You can now add your SQL and Python files in this directory (see sections below). This will create a new DAG in Airflow called `my-first-viewflow-dag` that will be triggered every day at 6 AM UTC as of January 1, 2021. All failed tasks will be retried once.
### View metadata
Viewflow expects some metadata that must be included in the SQL and Python files (examples follow). Here are the fields that should be included in a `yml` format:
* **owner**: The owner of the view (i.e., who is view responsible). The owner appears in Airflow and allows users to know who they should talk to if they have some questions about the view.
* **description**: What is the view about.
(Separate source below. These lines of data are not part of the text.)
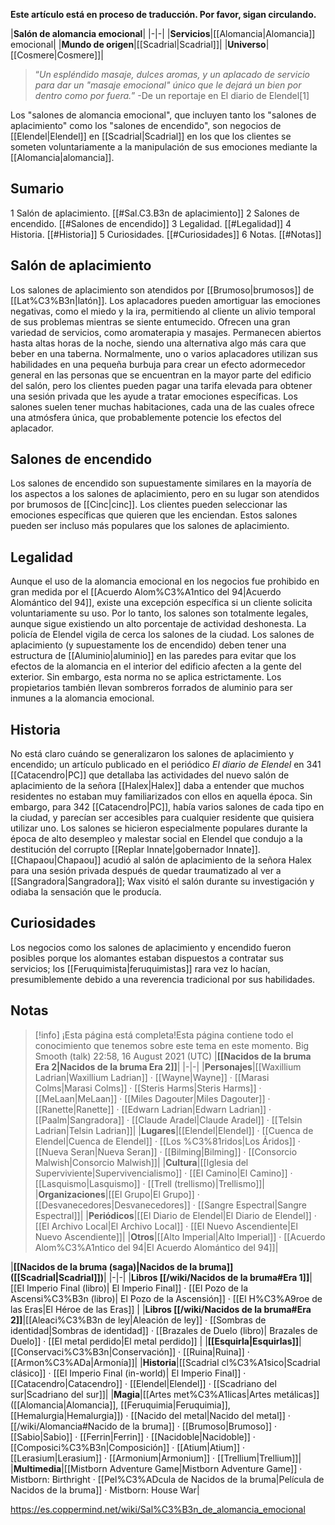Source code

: **Este artículo está en proceso de traducción. Por favor, sigan circulando.**


|**Salón de alomancia emocional**|
|-|-|
|**Servicios**|[[Alomancia\|Alomancia]] emocional|
|**Mundo de origen**|[[Scadrial\|Scadrial]]|
|**Universo**|[[Cosmere\|Cosmere]]|

>“*Un espléndido masaje, dulces aromas, y un aplacado de servicio para dar un "masaje emocional" único que le dejará un bien por dentro como por fuera.*”
\-De un reportaje en El diario de Elendel[1]


Los "salones de alomancia emocional", que incluyen tanto los "salones de aplacimiento" como los "salones de encendido", son negocios de [[Elendel\|Elendel]] en [[Scadrial\|Scadrial]] en los que los clientes se someten voluntariamente a la manipulación de sus emociones mediante la [[Alomancia\|alomancia]].

## Sumario

1 Salón de aplacimiento. [[#Sal.C3.B3n de aplacimiento]] 
2 Salones de encendido. [[#Salones de encendido]] 
3 Legalidad. [[#Legalidad]] 
4 Historia. [[#Historia]] 
5 Curiosidades. [[#Curiosidades]] 
6 Notas. [[#Notas]] 


## Salón de aplacimiento
Los salones de aplacimiento son atendidos por [[Brumoso\|brumosos]] de [[Lat%C3%B3n\|latón]]. Los aplacadores pueden amortiguar las emociones negativas, como el miedo y la ira, permitiendo al cliente un alivio temporal de sus problemas mientras se siente entumecido. Ofrecen una gran variedad de servicios, como aromaterapia y masajes. Permanecen abiertos hasta altas horas de la noche, siendo una alternativa algo más cara que beber en una taberna.
Normalmente, uno o varios aplacadores utilizan sus habilidades en una pequeña burbuja para crear un efecto adormecedor general en las personas que se encuentran en la mayor parte del edificio del salón, pero los clientes pueden pagar una tarifa elevada para obtener una sesión privada que les ayude a tratar emociones específicas. Los salones suelen tener muchas habitaciones, cada una de las cuales ofrece una atmósfera única, que probablemente potencie los efectos del aplacador.

## Salones de encendido
Los salones de encendido son supuestamente similares en la mayoría de los aspectos a los salones de aplacimiento, pero en su lugar son atendidos por brumosos de [[Cinc\|cinc]]. Los clientes pueden seleccionar las emociones específicas que quieren que les enciendan. Estos salones pueden ser incluso más populares que los salones de aplacimiento.

## Legalidad
Aunque el uso de la alomancia emocional en los negocios fue prohibido en gran medida por el [[Acuerdo Alom%C3%A1ntico del 94\|Acuerdo Alomántico del 94]], existe una excepción específica si un cliente solicita voluntariamente su uso. Por lo tanto, los salones son totalmente legales, aunque sigue existiendo un alto porcentaje de actividad deshonesta. La policía de Elendel vigila de cerca los salones de la ciudad.
Los salones de aplacimiento (y supuestamente los de encendido) deben tener una estructura de [[Aluminio\|aluminio]] en las paredes para evitar que los efectos de la alomancia en el interior del edificio afecten a la gente del exterior. Sin embargo, esta norma no se aplica estrictamente. Los propietarios también llevan sombreros forrados de aluminio para ser inmunes a la alomancia emocional.

## Historia
No está claro cuándo se generalizaron los salones de aplacimiento y encendido; un artículo publicado en el periódico *El diario de Elendel* en 341 [[Catacendro\|PC]] que detallaba las actividades del nuevo salón de aplacimiento de la señora [[Halex\|Halex]] daba a entender que muchos residentes no estaban muy familiarizados con ellos en aquella época. Sin embargo, para 342 [[Catacendro\|PC]], había varios salones de cada tipo en la ciudad, y parecían ser accesibles para cualquier residente que quisiera utilizar uno.
Los salones se hicieron especialmente populares durante la época de alto desempleo y malestar social en Elendel que condujo a la destitución del corrupto [[Replar Innate\|gobernador Innate]]. [[Chapaou\|Chapaou]] acudió al salón de aplacimiento de la señora Halex para una sesión privada después de quedar traumatizado al ver a [[Sangradora\|Sangradora]]; Wax visitó el salón durante su investigación y odiaba la sensación que le producía.

## Curiosidades
Los negocios como los salones de aplacimiento y encendido fueron posibles porque los alomantes estaban dispuestos a contratar sus servicios; los [[Feruquimista\|feruquimistas]] rara vez lo hacían, presumiblemente debido a una reverencia tradicional por sus habilidades.
## Notas

> [!info] ¡Esta página está completa!Esta página contiene todo el conocimiento que tenemos sobre este tema en este momento.
Big Smooth (talk) 22:58, 16 August 2021 (UTC)
|**[[Nacidos de la bruma Era 2\|Nacidos de la bruma Era 2]]**|
|-|-|
|**Personajes**|[[Waxillium Ladrian\|Waxillium Ladrian]] · [[Wayne\|Wayne]] · [[Marasi Colms\|Marasi Colms]] · [[Steris Harms\|Steris Harms]] · [[MeLaan\|MeLaan]] · [[Miles Dagouter\|Miles Dagouter]] · [[Ranette\|Ranette]] · [[Edwarn Ladrian\|Edwarn Ladrian]] · [[Paalm\|Sangradora]] · [[Claude Aradel\|Claude Aradel]] · [[Telsin Ladrian\|Telsin Ladrian]]|
|**Lugares**|[[Elendel\|Elendel]] · [[Cuenca de Elendel\|Cuenca de Elendel]] · [[Los %C3%81ridos\|Los Áridos]] · [[Nueva Seran\|Nueva Seran]] · [[Bilming\|Bilming]] · [[Consorcio Malwish\|Consorcio Malwish]]|
|**Cultura**|[[Iglesia del Superviviente\|Supervivencialismo]] · [[El Camino\|El Camino]] · [[Lasquismo\|Lasquismo]] · [[Trell (trellismo)\|Trellismo]]|
|**Organizaciones**|[[El Grupo\|El Grupo]] · [[Desvanecedores\|Desvanecedores]] · [[Sangre Espectral\|Sangre Espectral]]|
|**Periódicos**|[[El Diario de Elendel\|El Diario de Elendel]] · [[El Archivo Local\|El Archivo Local]] · [[El Nuevo Ascendiente\|El Nuevo Ascendiente]]|
|**Otros**|[[Alto Imperial\|Alto Imperial]] · [[Acuerdo Alom%C3%A1ntico del 94\|El Acuerdo Alomántico del 94]]|

|**[[Nacidos de la bruma (saga)\|Nacidos de la bruma]] ([[Scadrial\|Scadrial]])**|
|-|-|
|**Libros [[/wiki/Nacidos de la bruma#Era 1]]**|[[El Imperio Final (libro)\| El Imperio Final]] · [[El Pozo de la Ascensi%C3%B3n (libro)\| El Pozo de la Ascensión]] · [[El H%C3%A9roe de las Eras\|El Héroe de las Eras]] |
|**Libros [[/wiki/Nacidos de la bruma#Era 2]]**|[[Aleaci%C3%B3n de ley\|Aleación de ley]] · [[Sombras de identidad\|Sombras de identidad]] · [[Brazales de Duelo (libro)\| Brazales de Duelo]] · [[El metal perdido\|El metal perdido]]  |
|**[[Esquirla\|Esquirlas]]**|[[Conservaci%C3%B3n\|Conservación]] · [[Ruina\|Ruina]] · [[Armon%C3%ADa\|Armonía]]|
|**Historia**|[[Scadrial cl%C3%A1sico\|Scadrial clásico]] · [[El Imperio Final (in-world)\| El Imperio Final]] · [[Catacendro\|Catacendro]] · [[Elendel\|Elendel]] · [[Scadriano del sur\|Scadriano del sur]]|
|**Magia**|[[Artes met%C3%A1licas\|Artes metálicas]] ([[Alomancia\|Alomancia]], [[Feruquimia\|Feruquimia]], [[Hemalurgia\|Hemalurgia]]) · [[Nacido del metal\|Nacido del metal]] · [[/wiki/Alomancia#Nacido de la bruma]] · [[Brumoso\|Brumoso]] · [[Sabio\|Sabio]] · [[Ferrin\|Ferrin]] · [[Nacidoble\|Nacidoble]] · [[Composici%C3%B3n\|Composición]] · [[Atium\|Atium]] · [[Lerasium\|Lerasium]] · [[Armonium\|Armonium]] · [[Trellium\|Trellium]]|
|**Multimedia**|[[Mistborn Adventure Game\|Mistborn Adventure Game‎‎]] · Mistborn: Birthright · [[Pel%C3%ADcula de Nacidos de la bruma\|Película de Nacidos de la bruma]] · Mistborn: House War|



https://es.coppermind.net/wiki/Sal%C3%B3n_de_alomancia_emocional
Viewflow uses this field as a view comment in the database. The description can be retrieved in SQL (see Section [*Query the views*](https://github.com/datacamp/viewflow#query-the-views)).
* **fields (list)**: Description of each column of the view. Viewflow uses these fields as column comments in the database. The column descriptions can be retrieved in SQL (see Section [*Query the views*](https://github.com/datacamp/viewflow#query-the-views)).
* **schema**: The name of the schema in which Viewflow creates the view. It's also used by Viewflow to create the dependencies.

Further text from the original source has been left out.